4. FOREIGN INVESTORS FLOODING TERTIARY MARKETS
In the quest for capital preservation, even smaller cities like Mobile are seeing investors from overseas buying apartments. Our panelists say money is coming from the West Coast, Israel and Middle Eastern sources, especially Bahrain. “They're buying it for the cash returns,” says Institutional Property Advisors' Brian Murdy. “They're looking at it as a way to eliminate currency risk. They win by just not losing.” Brooks says his firm is even eyeing markets like Houston, where investors have fled since the collapse of energy markets more than a year ago. That's because caps in Atlanta between Class-A to C deals is 4.5% to 6.5%, as tight a spread as he's ever seen here.
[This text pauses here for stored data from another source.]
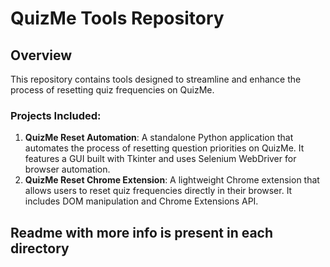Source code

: 
# QuizMe Tools Repository

## Overview

This repository contains tools designed to streamline and enhance the process of resetting quiz frequencies on QuizMe.

### Projects Included:
1. **QuizMe Reset Automation**: A standalone Python application that automates the process of resetting question priorities on QuizMe. It features a GUI built with Tkinter and uses Selenium WebDriver for browser automation.
2. **QuizMe Reset Chrome Extension**: A lightweight Chrome extension that allows users to reset quiz frequencies directly in their browser. It includes DOM manipulation and Chrome Extensions API.

## Readme with more info is present in each directory
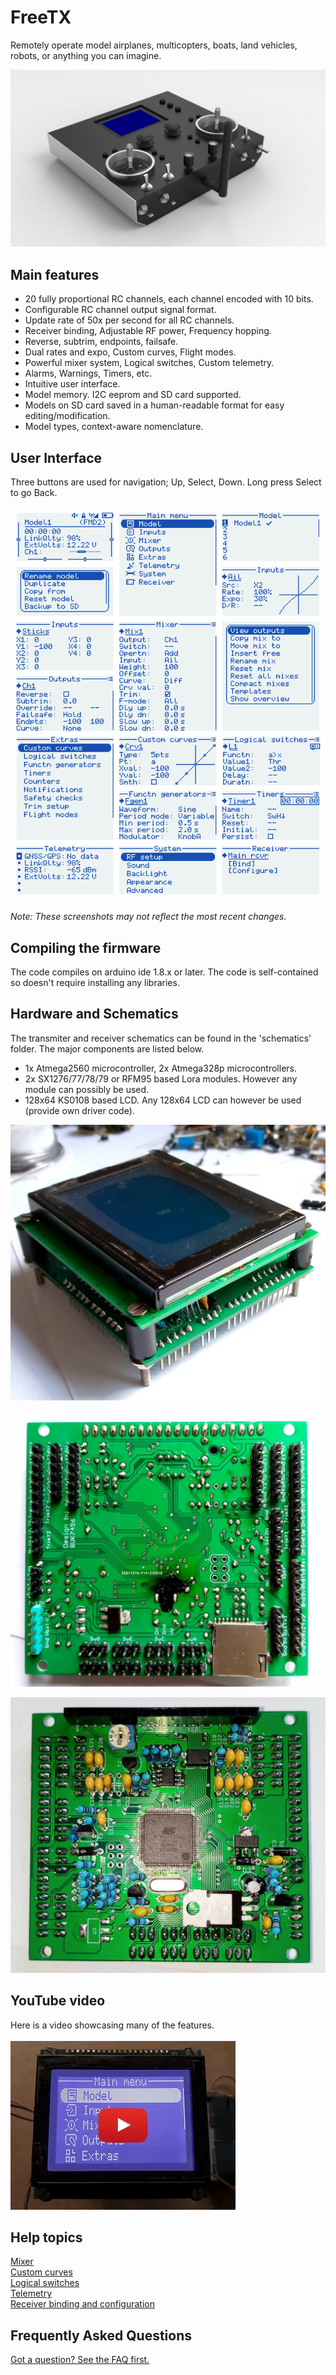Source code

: # FreeTX
Remotely operate model airplanes, multicopters, boats, land vehicles, robots, or anything you can imagine.
<p align="left">
<img src="doc/tx_views.jpg"/>
</p>

## Main features
- 20 fully proportional RC channels, each channel encoded with 10 bits.
- Configurable RC channel output signal format.
- Update rate of 50x per second for all RC channels.
- Receiver binding, Adjustable RF power, Frequency hopping.
- Reverse, subtrim, endpoints, failsafe.
- Dual rates and expo, Custom curves, Flight modes.
- Powerful mixer system, Logical switches, Custom telemetry.
- Alarms, Warnings, Timers, etc.
- Intuitive user interface.
- Model memory. I2C eeprom and SD card supported.
- Models on SD card saved in a human-readable format for easy editing/modification.
- Model types, context-aware nomenclature.

## User Interface
Three buttons are used for navigation; Up, Select, Down. Long press Select to go Back.
<p align="left">
<img src="doc/img1.svg"/>
</p>
<em>Note: These screenshots may not reflect the most recent changes.</em>

## Compiling the firmware
The code compiles on arduino ide 1.8.x or later. The code is self-contained so doesn't require installing any libraries. 

## Hardware and Schematics
The transmiter and receiver schematics can be found in the 'schematics' folder. 
The major components are listed below.
- 1x Atmega2560 microcontroller, 2x Atmega328p microcontrollers.
- 2x SX1276/77/78/79 or RFM95 based Lora modules. However any module can possibly be used.
- 128x64 KS0108 based LCD. Any 128x64 LCD can however be used (provide own driver code).

<p align="left">
<img src="doc/img2.jpg"/>
</p>

<p align="left">
<img src="doc/img3.jpg"/>
</p>

<p align="left">
<img src="doc/img4.jpg"/>
</p>

## YouTube video
Here is a video showcasing many of the features.
<br>
<br>
[![Menu browse and features overview - FreeTX](doc/yt.jpg)](http://www.youtube.com/watch?v=zj9_WzwAFPE)

## Help topics
[Mixer](doc/mixer.md)
<br>[Custom curves](doc/custom_curves.md)
<br>[Logical switches](doc/logical_switches.md)
<br>[Telemetry](doc/telemetry.md)
<br>[Receiver binding and configuration](doc/receiver_config.md)

## Frequently Asked Questions
[Got a question? See the FAQ first.](doc/faq.md)
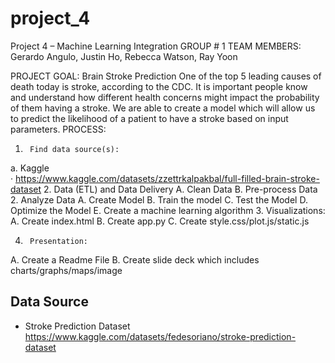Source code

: # project_4
Project 4 – Machine Learning Integration
GROUP # 1 TEAM MEMBERS: Gerardo Angulo, Justin Ho, Rebecca Watson, Ray Yoon
 
PROJECT GOAL: Brain Stroke Prediction
One of the top 5  leading causes of death today is stroke, according to the CDC. It is important people know and understand how different health concerns might impact the probability of them having a stroke. We are able to create a model which will allow us to predict the likelihood of  a patient to have a stroke based on input parameters.
PROCESS:
1.  	Find data source(s):
a.                	Kaggle   
·    	 https://www.kaggle.com/datasets/zzettrkalpakbal/full-filled-brain-stroke-dataset
2.  	Data (ETL) and Data Delivery
A.	Clean Data
B.	Pre-process Data
2.	Analyze Data
A.	Create Model
B.	Train the model
C.	Test the Model
D. 	Optimize the Model
E. 	Create a machine learning algorithm
3.  	Visualizations:
A.	Create index.html
B.	Create app.py
C.	 Create style.css/plot.js/static.js
 
4.  	Presentation:
A.	Create a Readme File
B.	Create slide deck which includes charts/graphs/maps/image



## Data Source
 * Stroke Prediction Dataset
https://www.kaggle.com/datasets/fedesoriano/stroke-prediction-dataset
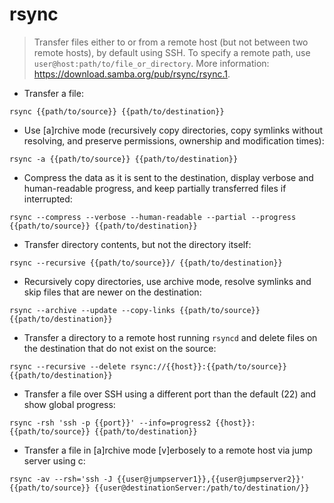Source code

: # rsync

> Transfer files either to or from a remote host (but not between two remote hosts), by default using SSH.
> To specify a remote path, use `user@host:path/to/file_or_directory`.
> More information: <https://download.samba.org/pub/rsync/rsync.1>.

- Transfer a file:

`rsync {{path/to/source}} {{path/to/destination}}`

- Use [a]rchive mode (recursively copy directories, copy symlinks without resolving, and preserve permissions, ownership and modification times):

`rsync -a {{path/to/source}} {{path/to/destination}}`

- Compress the data as it is sent to the destination, display verbose and human-readable progress, and keep partially transferred files if interrupted:

`rsync --compress --verbose --human-readable --partial --progress {{path/to/source}} {{path/to/destination}}`

- Transfer directory contents, but not the directory itself:

`rsync --recursive {{path/to/source}}/ {{path/to/destination}}`

- Recursively copy directories, use archive mode, resolve symlinks and skip files that are newer on the destination:

`rsync --archive --update --copy-links {{path/to/source}} {{path/to/destination}}`

- Transfer a directory to a remote host running `rsyncd` and delete files on the destination that do not exist on the source:

`rsync --recursive --delete rsync://{{host}}:{{path/to/source}} {{path/to/destination}}`

- Transfer a file over SSH using a different port than the default (22) and show global progress:

`rsync -rsh 'ssh -p {{port}}' --info=progress2 {{host}}:{{path/to/source}} {{path/to/destination}}`

- Transfer a file in [a]rchive mode [v]erbosely to a remote host via jump server using c:

`rsync -av --rsh='ssh -J {{user@jumpserver1}},{{user@jumpserver2}}' {{path/to/source}} {{user@destinationServer:/path/to/destination/}}` 
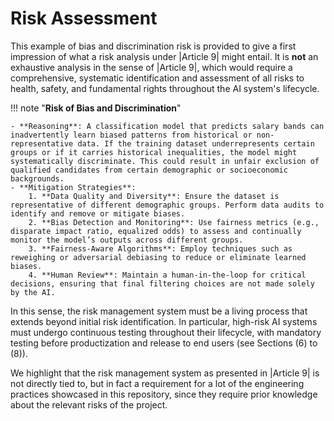 # Risk Assessment

This example of bias and discrimination risk is provided to give a first impression of what a risk analysis under |Article 9| might entail. It is **not** an exhaustive analysis in the sense of |Article 9|, which would require a comprehensive, systematic identification and assessment of all risks to health, safety, and fundamental rights throughout the AI system's lifecycle.

!!! note "**Risk of Bias and Discrimination**"

    - **Reasoning**: A classification model that predicts salary bands can inadvertently learn biased patterns from historical or non-representative data. If the training dataset underrepresents certain groups or if it carries historical inequalities, the model might systematically discriminate. This could result in unfair exclusion of qualified candidates from certain demographic or socioeconomic backgrounds.
    - **Mitigation Strategies**:
        1. **Data Quality and Diversity**: Ensure the dataset is representative of different demographic groups. Perform data audits to identify and remove or mitigate biases.
        2. **Bias Detection and Monitoring**: Use fairness metrics (e.g., disparate impact ratio, equalized odds) to assess and continually monitor the model’s outputs across different groups.
        3. **Fairness-Aware Algorithms**: Employ techniques such as reweighing or adversarial debiasing to reduce or eliminate learned biases.
        4. **Human Review**: Maintain a human-in-the-loop for critical decisions, ensuring that final filtering choices are not made solely by the AI.

In this sense, the risk management system must be a living process that extends beyond initial risk identification. In particular, high-risk AI systems must undergo continuous testing throughout their lifecycle, with mandatory testing before productization and release to end users (see Sections (6) to (8)).

We highlight that the risk management system as presented in |Article 9| is not directly tied to, but in fact a requirement for a lot of the engineering practices showcased in this repository, since they require prior knowledge about the relevant risks of the project.
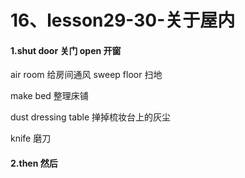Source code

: # 16、lesson29-30-关于屋内



#### 1.shut  door 关门  open   开窗

air  room 给房间通风 sweep  floor 扫地

make  bed 整理床铺 

dust  dressing table 掸掉梳妆台上的灰尘

  knife 磨刀

#### 2.then 然后 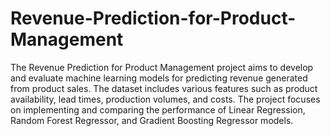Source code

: # Revenue-Prediction-for-Product-Management
The Revenue Prediction for Product Management project aims to develop and evaluate machine learning models for predicting revenue generated from product sales. The dataset includes various features such as product availability, lead times, production volumes, and costs. The project focuses on implementing and comparing the performance of Linear Regression, Random Forest Regressor, and Gradient Boosting Regressor models.
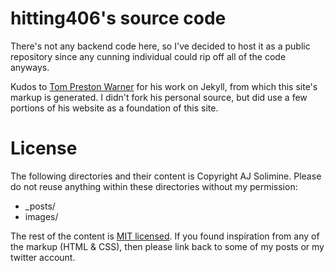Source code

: # hitting406's source code

There's not any backend code here, so I've decided to host it as a public repository since any cunning individual could rip off all of the code anyways.  

Kudos to [Tom Preston Warner](http://tom.preston-werner.com/) for his work on Jekyll, from which this site's markup is generated.  I didn't fork his personal source, but did use a few portions of his website as a foundation of this site.   

# License

The following directories and their content is Copyright AJ Solimine.  Please do not reuse anything within these directories without my permission:

* _posts/
* images/

The rest of the content is [MIT licensed](http://www.opensource.org/licenses/mit-license.php).  If you found inspiration from any of the markup (HTML & CSS), then please link back to some of my posts or my twitter account.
5. STILL LOTS OF MILLENNIALS LEFT TO RENT TO
Phil (here with AGG's Andrew Siegel, our moderator) was quick to point out that there are still plenty of Millennials living in their parents' basements. And that could continue feed the demand for apartments for the foreseeable future. “We're just praying that the parents kick them out and guarantee their leases,” he quips. Peter says apartments in suburbia have been getting activity from families who still see suburban schools as better than urban public schools. “I think that public schools still really matter a lot,” he says.